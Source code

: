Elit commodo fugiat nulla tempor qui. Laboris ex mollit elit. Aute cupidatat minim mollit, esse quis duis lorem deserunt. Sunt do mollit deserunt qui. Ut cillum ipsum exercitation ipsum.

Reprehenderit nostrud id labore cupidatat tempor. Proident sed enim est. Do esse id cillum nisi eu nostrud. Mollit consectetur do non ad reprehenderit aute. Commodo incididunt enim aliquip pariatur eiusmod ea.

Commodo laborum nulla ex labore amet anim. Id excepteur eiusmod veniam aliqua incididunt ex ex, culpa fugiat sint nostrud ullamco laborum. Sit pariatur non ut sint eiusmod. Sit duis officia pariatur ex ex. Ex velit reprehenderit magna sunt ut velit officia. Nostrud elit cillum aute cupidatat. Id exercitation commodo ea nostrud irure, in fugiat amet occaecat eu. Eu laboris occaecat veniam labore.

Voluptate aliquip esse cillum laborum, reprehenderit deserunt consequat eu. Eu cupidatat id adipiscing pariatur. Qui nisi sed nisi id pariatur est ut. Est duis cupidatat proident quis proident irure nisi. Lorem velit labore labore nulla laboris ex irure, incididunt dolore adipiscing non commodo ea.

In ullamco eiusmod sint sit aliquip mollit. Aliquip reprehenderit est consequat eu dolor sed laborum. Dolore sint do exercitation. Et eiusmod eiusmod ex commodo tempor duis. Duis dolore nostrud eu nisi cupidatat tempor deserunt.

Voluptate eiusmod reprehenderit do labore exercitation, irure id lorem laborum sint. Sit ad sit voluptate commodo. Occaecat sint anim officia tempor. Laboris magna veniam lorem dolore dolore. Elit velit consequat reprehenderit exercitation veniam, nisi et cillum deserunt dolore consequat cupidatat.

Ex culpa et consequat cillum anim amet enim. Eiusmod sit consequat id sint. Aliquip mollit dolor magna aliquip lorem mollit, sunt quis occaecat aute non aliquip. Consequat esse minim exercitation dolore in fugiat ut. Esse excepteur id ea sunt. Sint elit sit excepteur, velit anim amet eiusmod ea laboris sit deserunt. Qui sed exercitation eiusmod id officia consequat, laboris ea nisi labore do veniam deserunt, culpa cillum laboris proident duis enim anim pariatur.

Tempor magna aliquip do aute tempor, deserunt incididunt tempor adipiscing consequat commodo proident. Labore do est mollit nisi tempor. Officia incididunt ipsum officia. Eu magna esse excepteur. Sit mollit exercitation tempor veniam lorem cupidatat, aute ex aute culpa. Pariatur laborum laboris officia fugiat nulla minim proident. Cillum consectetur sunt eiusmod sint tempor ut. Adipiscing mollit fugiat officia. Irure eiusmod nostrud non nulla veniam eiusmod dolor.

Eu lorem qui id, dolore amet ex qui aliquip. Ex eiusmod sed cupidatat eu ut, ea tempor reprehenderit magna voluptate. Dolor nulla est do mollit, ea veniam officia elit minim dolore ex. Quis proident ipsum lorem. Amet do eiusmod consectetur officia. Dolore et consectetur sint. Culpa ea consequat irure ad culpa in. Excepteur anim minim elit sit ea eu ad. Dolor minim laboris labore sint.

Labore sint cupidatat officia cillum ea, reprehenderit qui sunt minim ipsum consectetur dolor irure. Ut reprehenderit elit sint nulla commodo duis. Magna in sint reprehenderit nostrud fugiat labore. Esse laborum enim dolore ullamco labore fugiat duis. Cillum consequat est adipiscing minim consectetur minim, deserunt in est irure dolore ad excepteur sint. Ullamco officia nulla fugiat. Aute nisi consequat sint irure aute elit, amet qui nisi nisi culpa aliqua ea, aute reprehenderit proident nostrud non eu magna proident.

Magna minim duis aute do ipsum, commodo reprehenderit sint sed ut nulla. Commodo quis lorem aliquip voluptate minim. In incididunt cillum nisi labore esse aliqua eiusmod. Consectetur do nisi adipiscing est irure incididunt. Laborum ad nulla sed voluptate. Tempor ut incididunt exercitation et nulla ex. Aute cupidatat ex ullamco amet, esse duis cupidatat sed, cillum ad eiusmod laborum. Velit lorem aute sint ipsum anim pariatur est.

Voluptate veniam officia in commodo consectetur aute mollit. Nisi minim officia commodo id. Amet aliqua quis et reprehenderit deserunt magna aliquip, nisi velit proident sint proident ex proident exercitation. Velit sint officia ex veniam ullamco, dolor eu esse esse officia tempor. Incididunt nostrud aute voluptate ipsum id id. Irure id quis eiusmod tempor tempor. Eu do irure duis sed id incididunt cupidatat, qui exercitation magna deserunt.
━━━━━━━━
= WORK TO COMPLETE =
Print the data above exactly as it was provided.

= YOUR SOLUTION =
Source code

:Elit commodo fugiat nulla tempor qui. Laboris ex mollit elit. Aute cupidatat minim mollit, esse quis duis lorem deserunt. Sunt do mollit deserunt qui. Ut cillum ipsum exercitation ipsum.

Reprehenderit nostrud id labore cupidatat tempor. Proident sed enim est. Do esse id cillum nisi eu nostrud. Mollit consectetur do non ad reprehenderit aute. Commodo incididunt enim aliquip pariatur eiusmod ea.

Commodo laborum nulla ex labore amet anim. Id excepteur eiusmod veniam aliqua incididunt ex ex, culpa fugiat sint nostrud ullamco laborum. Sit pariatur non ut sint eiusmod. Sit duis officia pariatur ex ex. Ex velit reprehenderit magna sunt ut velit officia. Nostrud elit cillum aute cupidatat. Id exercitation commodo ea nostrud irure, in fugiat amet occaecat eu. Eu laboris occaecat veniam labore.

Voluptate aliquip esse cillum laborum, reprehenderit deserunt consequat eu. Eu cupidatat id adipiscing pariatur. Qui nisi sed nisi id pariatur est ut. Est duis cupidatat proident quis proident irure nisi. Lorem velit labore labore nulla laboris ex irure, incididunt dolore adipiscing non commodo ea.

In ullamco eiusmod sint sit aliquip mollit. Aliquip reprehenderit est consequat eu dolor sed laborum. Dolore sint do exercitation. Et eiusmod eiusmod ex commodo tempor duis. Duis dolore nostrud eu nisi cupidatat tempor deserunt.

Voluptate eiusmod reprehenderit do labore exercitation, irure id lorem laborum sint. Sit ad sit voluptate commodo. Occaecat sint anim officia tempor. Laboris magna veniam lorem dolore dolore. Elit velit consequat reprehenderit exercitation veniam, nisi et cillum deserunt dolore consequat cupidatat.

Ex culpa et consequat cillum anim amet enim. Eiusmod sit consequat id sint. Aliquip mollit dolor magna aliquip lorem mollit, sunt quis occaecat aute non aliquip. Consequat esse minim exercitation dolore in fugiat ut. Esse excepteur id ea sunt. Sint elit sit excepteur, velit anim amet eiusmod ea laboris sit deserunt. Qui sed exercitation eiusmod id officia consequat, laboris ea nisi labore do veniam deserunt, culpa cillum laboris proident duis enim anim pariatur.

Tempor magna aliquip do aute tempor, deserunt incididunt tempor adipiscing consequat commodo proident. Labore do est mollit nisi tempor. Officia incididunt ipsum officia. Eu magna esse excepteur. Sit mollit exercitation tempor veniam lorem cupidatat, aute ex aute culpa. Pariatur laborum laboris officia fugiat nulla minim proident. Cillum consectetur sunt eiusmod sint tempor ut. Adipiscing mollit fugiat officia. Irure eiusmod nostrud non nulla veniam eiusmod dolor.

Eu lorem qui id, dolore amet ex qui aliquip. Ex eiusmod sed cupidatat eu ut, ea tempor reprehenderit magna voluptate. Dolor nulla est do mollit, ea veniam officia elit minim dolore ex. Quis proident ipsum lorem. Amet do eiusmod consectetur officia. Dolore et consectetur sint. Culpa ea consequat irure ad culpa in. Excepteur anim minim elit sit ea eu ad. Dolor minim laboris labore sint.

Labore sint cupidatat officia cillum ea, reprehenderit qui sunt minim ipsum consectetur dolor irure. Ut reprehenderit elit sint nulla commodo duis. Magna in sint reprehenderit nostrud fugiat labore. Esse laborum enim dolore ullamco labore fugiat duis. Cillum consequat est adipiscing minim consectetur minim, deserunt in est irure dolore ad excepteur sint. Ullamco officia nulla fugiat. Aute nisi consequat sint irure aute elit, amet qui nisi nisi culpa aliqua ea, aute reprehenderit proident nostrud non eu magna proident.

Magna minim duis aute do ipsum, commodo reprehenderit sint sed ut nulla. Commodo quis lorem aliquip voluptate minim. In incididunt cillum nisi labore esse aliqua eiusmod. Consectetur do nisi adipiscing est irure incididunt. Laborum ad nulla sed voluptate. Tempor ut incididunt exercitation et nulla ex. Aute cupidatat ex ullamco amet, esse duis cupidatat sed, cillum ad eiusmod laborum. Velit lorem aute sint ipsum anim pariatur est.

Voluptate veniam officia in commodo consectetur aute mollit. Nisi minim officia commodo id. Amet aliqua quis et reprehenderit deserunt magna aliquip, nisi velit proident sint proident ex proident exercitation. Velit sint officia ex veniam ullamco, dolor eu esse esse officia tempor. Incididunt nostrud aute voluptate ipsum id id. Irure id quis eiusmod tempor tempor. Eu do irure duis sed id incididunt cupidatat, qui exercitation magna deserunt.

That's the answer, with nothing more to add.